Prior art compressors such as disclosed in U.S. Pat. No. 4,604,039 to Terauchi and U.S. Pat. No. 4,890,987 to Sato et al include a main drive shaft supported by a main drive shaft bearing. The main drive shaft bearing is comprised of a bearing race and two spaced sets of bearings surrounding the circumference of the main drive shaft. The nose portion of the front cover of the compressor extends around and encloses the outer periphery of the main bearings. A clutch bearing is disposed directly on the outer diameter of the nose portion of the compressor.
The clutch bearing supports the clutch assembly used to induce and control the rotational motion needed to operate the compressor. The compressors disclosed in the Terauchi patent and the Sato et al patent are representative of prior art designs utilizing a dual bearing assembly for rotatably supporting both the main drive shaft and the clutch assembly. Both designs disclose a nose portion located intermediate the clutch bearing and the main drive shaft bearing. It is known in the art that this nose portion is difficult and relatively expensive to machine to rigid dimensional specifications. The precision machining of the nose portion adds expense to the manufacture of the overall compressor.
The main drive shaft bearing and outer pulley bearing in combination with the nose portion of the front cover also create an axial "stack up" of dimensional tolerances. This axial "stack-up" is the cumulative addition of dimensional tolerances of adjacent parts. This cumulative addition causes premature failure of the compressor components and drive belts.
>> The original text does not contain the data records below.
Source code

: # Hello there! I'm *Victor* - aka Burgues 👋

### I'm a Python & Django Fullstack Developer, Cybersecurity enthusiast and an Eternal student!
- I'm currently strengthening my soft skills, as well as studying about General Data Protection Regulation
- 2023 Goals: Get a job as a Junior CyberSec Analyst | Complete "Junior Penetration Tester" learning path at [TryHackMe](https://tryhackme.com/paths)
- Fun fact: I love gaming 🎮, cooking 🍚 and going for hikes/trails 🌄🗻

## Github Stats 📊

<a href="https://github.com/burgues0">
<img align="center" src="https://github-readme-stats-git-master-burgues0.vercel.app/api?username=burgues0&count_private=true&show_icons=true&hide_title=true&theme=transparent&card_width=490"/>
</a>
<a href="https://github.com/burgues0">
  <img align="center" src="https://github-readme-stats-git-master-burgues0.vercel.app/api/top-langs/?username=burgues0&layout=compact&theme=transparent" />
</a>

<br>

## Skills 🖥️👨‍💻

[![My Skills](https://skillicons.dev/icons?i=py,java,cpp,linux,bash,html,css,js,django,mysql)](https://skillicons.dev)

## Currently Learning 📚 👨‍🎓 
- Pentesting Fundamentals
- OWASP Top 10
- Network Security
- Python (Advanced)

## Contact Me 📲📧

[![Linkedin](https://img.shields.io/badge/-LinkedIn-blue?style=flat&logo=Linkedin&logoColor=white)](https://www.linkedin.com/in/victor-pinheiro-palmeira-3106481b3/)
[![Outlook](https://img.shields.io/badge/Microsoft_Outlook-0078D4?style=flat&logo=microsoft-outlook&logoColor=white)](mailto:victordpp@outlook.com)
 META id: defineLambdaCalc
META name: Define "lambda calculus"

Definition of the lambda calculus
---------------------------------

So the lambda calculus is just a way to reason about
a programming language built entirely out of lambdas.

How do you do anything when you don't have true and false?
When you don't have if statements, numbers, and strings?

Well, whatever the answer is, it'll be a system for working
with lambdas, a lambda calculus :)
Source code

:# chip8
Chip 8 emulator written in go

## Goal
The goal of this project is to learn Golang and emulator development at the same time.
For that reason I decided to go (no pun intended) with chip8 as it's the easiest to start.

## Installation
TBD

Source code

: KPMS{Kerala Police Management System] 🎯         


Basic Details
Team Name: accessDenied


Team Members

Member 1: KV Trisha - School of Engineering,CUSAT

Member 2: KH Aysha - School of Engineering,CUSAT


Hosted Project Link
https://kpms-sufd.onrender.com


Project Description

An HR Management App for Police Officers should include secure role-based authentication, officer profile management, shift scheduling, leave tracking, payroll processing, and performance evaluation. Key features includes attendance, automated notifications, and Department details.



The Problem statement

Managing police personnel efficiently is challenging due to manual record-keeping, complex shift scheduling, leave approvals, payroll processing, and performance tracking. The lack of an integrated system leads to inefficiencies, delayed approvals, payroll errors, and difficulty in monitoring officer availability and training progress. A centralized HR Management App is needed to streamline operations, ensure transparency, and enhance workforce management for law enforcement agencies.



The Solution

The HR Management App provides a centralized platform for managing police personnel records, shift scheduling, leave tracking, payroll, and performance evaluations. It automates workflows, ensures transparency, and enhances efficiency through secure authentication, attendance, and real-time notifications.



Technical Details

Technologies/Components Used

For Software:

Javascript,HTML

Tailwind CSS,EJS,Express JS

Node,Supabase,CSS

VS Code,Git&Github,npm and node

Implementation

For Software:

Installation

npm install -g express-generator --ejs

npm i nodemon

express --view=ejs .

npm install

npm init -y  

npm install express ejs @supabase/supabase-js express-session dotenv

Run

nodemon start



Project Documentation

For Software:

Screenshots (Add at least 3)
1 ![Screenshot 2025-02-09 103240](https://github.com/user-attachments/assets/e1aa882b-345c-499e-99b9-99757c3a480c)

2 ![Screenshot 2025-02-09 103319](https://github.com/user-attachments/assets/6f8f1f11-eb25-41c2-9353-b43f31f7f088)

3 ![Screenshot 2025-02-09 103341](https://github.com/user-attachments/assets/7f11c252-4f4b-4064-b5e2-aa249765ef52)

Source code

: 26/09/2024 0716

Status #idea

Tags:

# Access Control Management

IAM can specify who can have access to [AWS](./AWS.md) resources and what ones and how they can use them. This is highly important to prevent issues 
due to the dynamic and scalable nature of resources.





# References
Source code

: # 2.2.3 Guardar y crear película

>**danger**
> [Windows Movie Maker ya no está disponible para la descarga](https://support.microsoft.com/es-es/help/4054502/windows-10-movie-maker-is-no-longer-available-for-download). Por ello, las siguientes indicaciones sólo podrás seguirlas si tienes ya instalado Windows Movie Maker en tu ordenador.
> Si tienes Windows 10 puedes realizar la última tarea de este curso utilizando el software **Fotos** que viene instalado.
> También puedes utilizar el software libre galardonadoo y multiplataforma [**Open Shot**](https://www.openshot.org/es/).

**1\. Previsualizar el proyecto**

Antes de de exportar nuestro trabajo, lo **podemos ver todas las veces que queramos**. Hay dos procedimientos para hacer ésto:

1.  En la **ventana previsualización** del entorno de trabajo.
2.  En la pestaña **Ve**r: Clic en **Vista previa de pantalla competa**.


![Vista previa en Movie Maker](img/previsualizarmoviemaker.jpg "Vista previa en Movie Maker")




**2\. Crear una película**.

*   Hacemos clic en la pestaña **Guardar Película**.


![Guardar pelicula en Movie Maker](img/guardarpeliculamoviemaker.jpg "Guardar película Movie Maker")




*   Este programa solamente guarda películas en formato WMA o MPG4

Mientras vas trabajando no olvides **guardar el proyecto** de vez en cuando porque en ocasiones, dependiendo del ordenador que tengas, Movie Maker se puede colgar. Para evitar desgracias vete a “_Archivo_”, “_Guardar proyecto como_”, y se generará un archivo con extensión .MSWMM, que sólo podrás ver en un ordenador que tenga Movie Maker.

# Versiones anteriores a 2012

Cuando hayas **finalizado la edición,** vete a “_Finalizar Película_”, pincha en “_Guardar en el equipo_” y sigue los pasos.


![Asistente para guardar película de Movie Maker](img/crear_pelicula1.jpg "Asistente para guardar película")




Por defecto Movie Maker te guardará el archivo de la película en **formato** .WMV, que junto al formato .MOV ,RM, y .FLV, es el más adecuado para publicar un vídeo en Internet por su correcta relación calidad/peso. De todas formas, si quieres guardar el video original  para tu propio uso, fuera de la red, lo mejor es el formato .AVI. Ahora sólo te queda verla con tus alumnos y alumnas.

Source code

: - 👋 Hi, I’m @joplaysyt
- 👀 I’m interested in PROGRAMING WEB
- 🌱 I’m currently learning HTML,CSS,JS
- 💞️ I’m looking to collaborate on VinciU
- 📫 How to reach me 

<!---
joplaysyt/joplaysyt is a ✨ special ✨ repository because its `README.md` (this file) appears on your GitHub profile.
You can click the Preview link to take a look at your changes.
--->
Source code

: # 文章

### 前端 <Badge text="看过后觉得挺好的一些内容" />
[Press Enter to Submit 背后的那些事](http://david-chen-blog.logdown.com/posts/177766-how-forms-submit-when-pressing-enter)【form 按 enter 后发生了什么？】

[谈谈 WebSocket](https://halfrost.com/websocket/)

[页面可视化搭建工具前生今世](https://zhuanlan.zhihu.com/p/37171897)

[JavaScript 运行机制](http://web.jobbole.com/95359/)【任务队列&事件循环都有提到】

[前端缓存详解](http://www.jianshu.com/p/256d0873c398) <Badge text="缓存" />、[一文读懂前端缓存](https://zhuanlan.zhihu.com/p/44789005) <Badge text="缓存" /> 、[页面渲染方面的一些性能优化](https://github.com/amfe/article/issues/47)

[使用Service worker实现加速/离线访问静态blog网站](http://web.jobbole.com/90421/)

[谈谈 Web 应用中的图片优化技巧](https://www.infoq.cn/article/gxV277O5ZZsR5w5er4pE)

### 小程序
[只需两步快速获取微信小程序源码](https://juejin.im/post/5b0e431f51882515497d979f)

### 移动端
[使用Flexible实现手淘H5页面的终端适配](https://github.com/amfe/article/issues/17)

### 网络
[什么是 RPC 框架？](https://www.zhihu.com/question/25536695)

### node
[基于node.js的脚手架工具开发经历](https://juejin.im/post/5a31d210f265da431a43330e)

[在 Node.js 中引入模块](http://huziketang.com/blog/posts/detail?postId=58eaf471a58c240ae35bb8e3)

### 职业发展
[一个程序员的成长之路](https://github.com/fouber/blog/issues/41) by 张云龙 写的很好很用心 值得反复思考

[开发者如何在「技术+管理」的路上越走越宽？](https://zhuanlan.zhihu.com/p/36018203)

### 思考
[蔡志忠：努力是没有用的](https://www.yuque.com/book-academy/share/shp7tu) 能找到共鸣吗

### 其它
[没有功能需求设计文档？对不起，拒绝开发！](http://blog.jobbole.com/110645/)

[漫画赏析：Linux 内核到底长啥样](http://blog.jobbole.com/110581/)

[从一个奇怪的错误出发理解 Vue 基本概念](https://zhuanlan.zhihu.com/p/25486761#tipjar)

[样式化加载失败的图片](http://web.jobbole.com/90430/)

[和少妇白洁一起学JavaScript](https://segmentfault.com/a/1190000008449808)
The clutch assembly includes a rotor which rests on the clutch bearing and cooperates with an engagement hub assembly to comprise the main clutch assembly components needed for the compressor's operation. In use, when air conditioning is required inside the automobile the clutch assembly is energized by a switch in the passenger compartment. The clutch assembly is energized and an electromagnet in the clutch assembly creates a magnetic field pulling the engagement hub assembly toward the rotor. The engagement hub assembly and rotor engage and induce rotational movement in the main drive shaft. Eccentric mounting of a drive pin on a disc rotor associated with the main drive shaft induces orbital motion in the scroll., When the air conditioning system is not operating, the engagement hub assembly and rotor are not engaged and the rotor rotates independently from the engagement hub assembly.
Generally, wear occurs between the engagement hub assembly and rotor due to normal operating contact between the engagement hub assembly and rotor. If axial "stack ups" between the main bearing, nose portion and clutch bearing reach a high level, premature wear of the engagement hub assembly, rotor and other compressor components occurs. Axial stack-up also contributes to drive belt misalignment which greatly increases drive belt wear. If axial "stack-up" reaches a critical level, clutch engagement will not occur.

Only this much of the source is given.